There are two implementations, the first of which is the only one that is officially supported at this time, and which is properly documented.
Shared key encryption
This method is the default. It relies on a shared key to be stored in a file somewhere on the system. The location of this file can be customized in
settings.py
usingTACACSRC_KEYFILE
.This method has a glaring security flaw in that anyone who discerns the location of the keyfile can see the passphrase used for the encryption. This risk is mitigated somewhat by ensuring that each user’s
.tacacsrc
has strict file permissions.GPG encryption
This method is experimental but is intended to be the long-term replacement for the shared key method. To enable GPG encryption, set
USE_GPG_AUTH
toTrue
withinsettings.py
.This method is very secure because there is no centralized passphrase used for encryption. Each user chooses their own.
Usage¶
Creating a .tacacsrc¶
When you create an instance of Tacacsrc
, it will try to
read the .tacacsrc
file. If this file is not found, or cannot be properly
parsed, it will be initialized:
>>> from trigger import tacacsrc
>>> tcrc = tacacsrc.Tacacsrc()
/home/jathan/.tacacsrc not found, generating a new one!

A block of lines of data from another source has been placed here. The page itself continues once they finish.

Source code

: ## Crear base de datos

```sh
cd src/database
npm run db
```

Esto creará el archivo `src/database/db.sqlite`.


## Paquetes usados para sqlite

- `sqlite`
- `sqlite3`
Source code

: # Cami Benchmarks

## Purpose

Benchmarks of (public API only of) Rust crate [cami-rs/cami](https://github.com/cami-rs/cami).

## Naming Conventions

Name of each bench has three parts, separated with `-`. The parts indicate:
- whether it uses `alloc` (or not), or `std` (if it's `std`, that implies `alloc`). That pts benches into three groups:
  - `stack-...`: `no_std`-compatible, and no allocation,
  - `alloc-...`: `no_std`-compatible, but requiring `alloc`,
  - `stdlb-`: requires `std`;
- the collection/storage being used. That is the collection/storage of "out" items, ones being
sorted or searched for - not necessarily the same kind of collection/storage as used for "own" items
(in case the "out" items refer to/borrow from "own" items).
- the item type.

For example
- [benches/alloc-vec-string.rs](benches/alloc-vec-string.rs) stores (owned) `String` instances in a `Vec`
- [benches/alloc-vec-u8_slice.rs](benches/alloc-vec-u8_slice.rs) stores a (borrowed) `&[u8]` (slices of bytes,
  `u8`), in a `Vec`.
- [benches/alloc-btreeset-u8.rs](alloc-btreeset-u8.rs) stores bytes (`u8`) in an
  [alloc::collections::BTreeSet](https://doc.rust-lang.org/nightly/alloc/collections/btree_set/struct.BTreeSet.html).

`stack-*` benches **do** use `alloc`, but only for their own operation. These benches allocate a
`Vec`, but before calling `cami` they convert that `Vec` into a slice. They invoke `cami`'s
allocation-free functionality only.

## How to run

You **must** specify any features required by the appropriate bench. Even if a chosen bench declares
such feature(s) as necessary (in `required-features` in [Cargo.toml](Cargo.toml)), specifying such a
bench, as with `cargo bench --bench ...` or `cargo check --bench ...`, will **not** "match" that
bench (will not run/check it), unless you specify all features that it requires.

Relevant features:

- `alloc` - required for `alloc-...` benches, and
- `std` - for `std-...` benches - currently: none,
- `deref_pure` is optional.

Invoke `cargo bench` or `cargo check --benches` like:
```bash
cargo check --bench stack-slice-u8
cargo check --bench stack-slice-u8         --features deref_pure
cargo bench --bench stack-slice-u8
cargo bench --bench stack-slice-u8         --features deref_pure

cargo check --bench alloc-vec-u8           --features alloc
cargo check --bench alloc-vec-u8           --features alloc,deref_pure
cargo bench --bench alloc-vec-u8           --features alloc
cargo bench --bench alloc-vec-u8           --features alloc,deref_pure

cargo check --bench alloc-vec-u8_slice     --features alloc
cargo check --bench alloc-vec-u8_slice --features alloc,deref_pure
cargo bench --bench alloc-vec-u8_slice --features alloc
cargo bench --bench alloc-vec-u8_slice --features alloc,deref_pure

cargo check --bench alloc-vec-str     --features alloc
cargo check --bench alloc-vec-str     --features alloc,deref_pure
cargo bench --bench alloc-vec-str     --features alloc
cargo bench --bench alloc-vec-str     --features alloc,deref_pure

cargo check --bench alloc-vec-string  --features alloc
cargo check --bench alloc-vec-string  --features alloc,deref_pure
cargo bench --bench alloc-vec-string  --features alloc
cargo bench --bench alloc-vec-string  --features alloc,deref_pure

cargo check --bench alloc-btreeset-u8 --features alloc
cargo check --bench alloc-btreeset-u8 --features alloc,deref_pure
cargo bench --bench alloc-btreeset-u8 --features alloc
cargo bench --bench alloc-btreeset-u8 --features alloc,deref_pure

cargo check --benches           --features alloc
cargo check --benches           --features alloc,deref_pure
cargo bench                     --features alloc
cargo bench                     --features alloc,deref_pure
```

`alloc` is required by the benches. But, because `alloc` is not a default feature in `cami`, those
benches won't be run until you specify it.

Updating credentials for device/realm 'tacacsrc'
Username: jathan
Password:
Password (again):
If you inspect the .tacacsrc
file, you’ll see that both the username and
password are encrypted:
% cat ~/.tacacsrc
# Saved by trigger.tacacsrc at 2012-06-23 11:38:51 PDT
aol_uname_ = uiXq7eHEq2A=
aol_pwd_ = GUpzkuFJfN8=
Retrieving stored credentials¶
Credentials can be cached by realm. By default this realm is 'aol'
, but you
can change that in settings.py
using DEFAULT_REALM
. Credentials
are stored as a dictionary under the .creds
attribute, keyed by the realm
for each set of credentials:
>>> tcrc.creds
{'aol': Credentials(username='jathan', password='boguspassword', realm='aol')}
There is also a module-level function,
get_device_password()
, that takes a realm name as an
argument, which will instantiate Tacacsrc
for you and
returns the credentials for the realm:
>>> tacacsrc.get_device_password('aol')
Credentials(username='jathan', password='boguspassword', realm='aol')
Updating stored credentials¶
The module-level function update_credentials()
will prompt
a user to update their stored credentials. It expects the realm key you would
like to update and an optional username you would like to use. If you don’t
specify a user, the existing username for the realm is kept.
>>> tacacsrc.update_credentials('aol')
Updating credentials for device/realm 'aol'
Username [jathan]:
Password:
Password (again):
Credentials updated for user: 'jathan', device/realm: 'aol'.
True
>>> tcrc.creds
{'aol': Credentials(username='jathan', password='panda', realm='aol')}
This function will return True
upon a successful update to .tacacsrc
.
Using GPG encryption¶
EXPERIMENTAL! PROCEED AT YOUR OWN RISK!! FEEDBACK WELCOME!!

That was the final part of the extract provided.